Esse cenário já pressiona mercados estruturalmente dependentes de importações, como a União Europeia, e indica um risco crescente à viabilidade da transição energética. É nesse contexto que o Brasil se destaca como um fornecedor estratégico, com potencial real de liderar a resposta global à descarbonização dos transportes. Como líder global na produção de biomassa, com destaque para soja e cana-de-açúcar, o país projeta crescimento da produção de soja a uma taxa de 4% ao ano até 2030.
Atualmente, 33% da soja brasileira já é processada internamente, com 55% do óleo de soja destinado à produção de biodiesel em 2024, um aumento de 72% em relação a 2017. A capacidade instalada de produção de óleo vegetal no Brasil cresceu 20% nos últimos dois anos e conta com ociosidade entre 10% e 15%, o que permite aumento de produção com investimentos incrementais, segundo a Bain.

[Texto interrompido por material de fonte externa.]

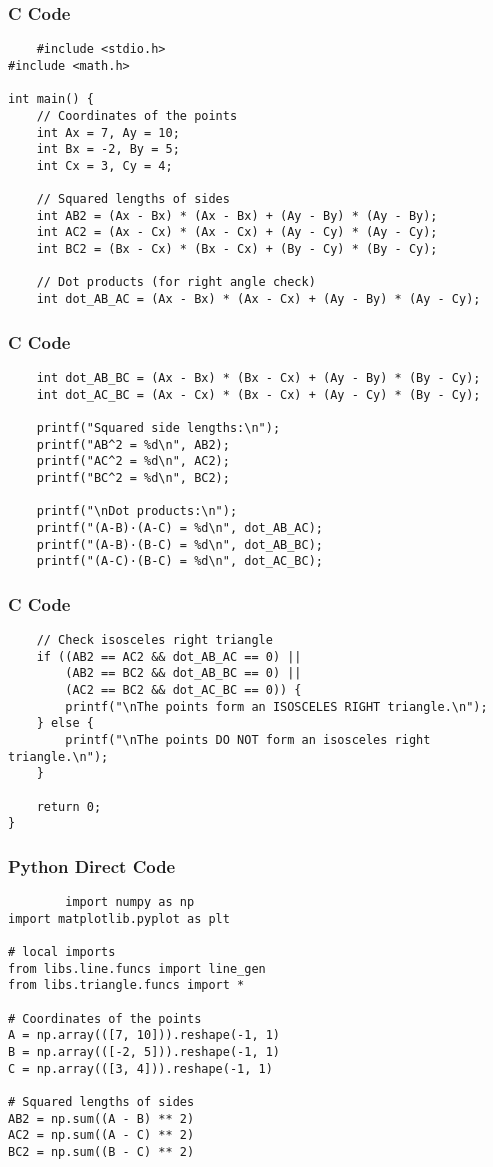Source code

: \documentclass{beamer}
\begin{document}
\begin{frame}[fragile]
		\frametitle{C Code}
		\begin{lstlisting}
    #include <stdio.h>
#include <math.h>

int main() {
    // Coordinates of the points
    int Ax = 7, Ay = 10;
    int Bx = -2, By = 5;
    int Cx = 3, Cy = 4;

    // Squared lengths of sides
    int AB2 = (Ax - Bx) * (Ax - Bx) + (Ay - By) * (Ay - By);
    int AC2 = (Ax - Cx) * (Ax - Cx) + (Ay - Cy) * (Ay - Cy);
    int BC2 = (Bx - Cx) * (Bx - Cx) + (By - Cy) * (By - Cy);

    // Dot products (for right angle check)
    int dot_AB_AC = (Ax - Bx) * (Ax - Cx) + (Ay - By) * (Ay - Cy);
    \end{lstlisting}
    \end{frame}
    \begin{frame}[fragile]
		\frametitle{C Code}
		\begin{lstlisting}
    int dot_AB_BC = (Ax - Bx) * (Bx - Cx) + (Ay - By) * (By - Cy);
    int dot_AC_BC = (Ax - Cx) * (Bx - Cx) + (Ay - Cy) * (By - Cy);

    printf("Squared side lengths:\n");
    printf("AB^2 = %d\n", AB2);
    printf("AC^2 = %d\n", AC2);
    printf("BC^2 = %d\n", BC2);

    printf("\nDot products:\n");
    printf("(A-B)·(A-C) = %d\n", dot_AB_AC);
    printf("(A-B)·(B-C) = %d\n", dot_AB_BC);
    printf("(A-C)·(B-C) = %d\n", dot_AC_BC);
 \end{lstlisting}
    \end{frame}
    \begin{frame}[fragile]
		\frametitle{C Code}
		\begin{lstlisting}
    // Check isosceles right triangle
    if ((AB2 == AC2 && dot_AB_AC == 0) ||
        (AB2 == BC2 && dot_AB_BC == 0) ||
        (AC2 == BC2 && dot_AC_BC == 0)) {
        printf("\nThe points form an ISOSCELES RIGHT triangle.\n");
    } else {
        printf("\nThe points DO NOT form an isosceles right triangle.\n");
    }

    return 0;
}
\end{lstlisting}
\end{frame}
 \begin{frame}[fragile]
		\frametitle{Python Direct Code}
		\begin{lstlisting}
        import numpy as np
import matplotlib.pyplot as plt

# local imports
from libs.line.funcs import line_gen
from libs.triangle.funcs import *

# Coordinates of the points
A = np.array(([7, 10])).reshape(-1, 1)
B = np.array(([-2, 5])).reshape(-1, 1)
C = np.array(([3, 4])).reshape(-1, 1)

# Squared lengths of sides
AB2 = np.sum((A - B) ** 2)
AC2 = np.sum((A - C) ** 2)
BC2 = np.sum((B - C) ** 2)
\end{lstlisting}
\end{frame}
\end{document}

O país também possui um parque industrial maduro e consolidado, resultado de décadas de experiência com etanol e biodiesel. A infraestrutura atual de esmagamento e refino é suficiente para atender à demanda de biodiesel projetada até 2029, com novos projetos já anunciados que devem estender essa capacidade até 2030. Além disso, a logística nacional já é integrada com o comércio internacional de commodities agrícolas e energéticas.

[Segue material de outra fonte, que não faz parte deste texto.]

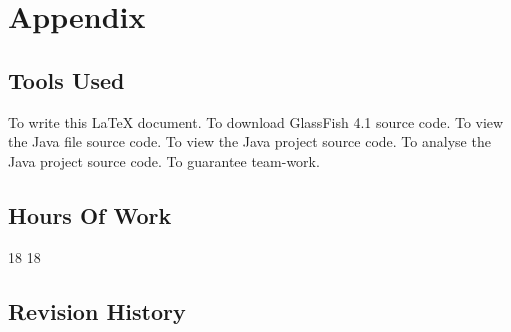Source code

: \section{Appendix}

\subsection{Tools Used}
\begin{enumerate}
	 To write this \LaTeX{} document.
	 To download GlassFish 4.1 source code.
	 To view the Java file source code.
	 To view the Java project source code.
	 To analyse the Java project source code.
	 To guarantee team-work.
\end{enumerate}


\subsection{Hours Of Work}
\begin{itemize}
	 18
	 18
\end{itemize}

\subsection{Revision History}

Outro diferencial está na capacidade de crescimento sustentável sem comprometer a segurança alimentar. Mais de 60% da soja brasileira ainda é exportada in natura, o que abre margem para aumento do processamento doméstico. O crescimento da produção de biodiesel, projetado em 8% ao ano, é superior ao da soja, mas poderá ser sustentado com ganhos de produtividade e expansão sobre áreas já abertas ou degradadas, sem necessidade de desmatamento.
Felipe Cammarata, sócio da Bain, observa que o país também começa a avançar no desenvolvimento de novas matérias-primas. “A macaúba, por exemplo, é uma palmeira nativa com alto rendimento de óleo e que pode ser cultivada em áreas degradadas. Outras culturas rotativas, como camelina e carinata, também apresentam grande potencial e podem ser utilizadas para diversificar a oferta de matéria-prima com menor impacto ambiental, reduzir a dependência de commodities tradicionais e otimizar o uso de áreas agrícolas no período de entressafra”. Cammarata ressalta, no entanto, que para viabilizar a escala produtiva dessas alternativas, ainda são necessários investimentos estruturantes, como sementes adaptadas, certificação internacional, capacitação técnica de produtores e adequações logísticas e industriais.

Diante do avanço de regulamentações em grandes mercados consumidores, como o Fit for 55 na Europa e o Inflation Reduction Act nos EUA, a demanda por combustíveis sustentáveis tende a crescer aceleradamente. Com sua oferta abundante de biomassa, experiência técnica e escala industrial, o Brasil pode se tornar um fornecedor-chave de biocombustíveis como SAF (bioquerosene de aviação), HVO (óleo vegetal hidrotratado) e biodiesel para o mundo.
Bain indica quatro passos rumo ao protagonismo em biocombustíveis
Programas de fomento à inovação agrícola, incluindo capacitação de agricultores, incentivos e suporte financeiro ao desenvolvimento tecnológico para adoção de culturas rotativas;
Políticas públicas que garantam previsibilidade regulatória e incentivem a exportação de biocombustíveis e o uso de matérias-primas sustentáveis;
Investimentos em novas plantas de esmagamento, biorrefino e infraestrutura de escoamento adequados a culturas alternativas;
Consolidação de acordos comerciais com mercados estratégicos.
“O Brasil tem a oportunidade de assumir a liderança na produção sustentável de biocombustíveis. Ser o celeiro de bioenergia do planeta é mais do que um papel econômico: é uma estratégia de segurança energética e de contribuição real à descarbonização global”, completa o sócio da consultoria.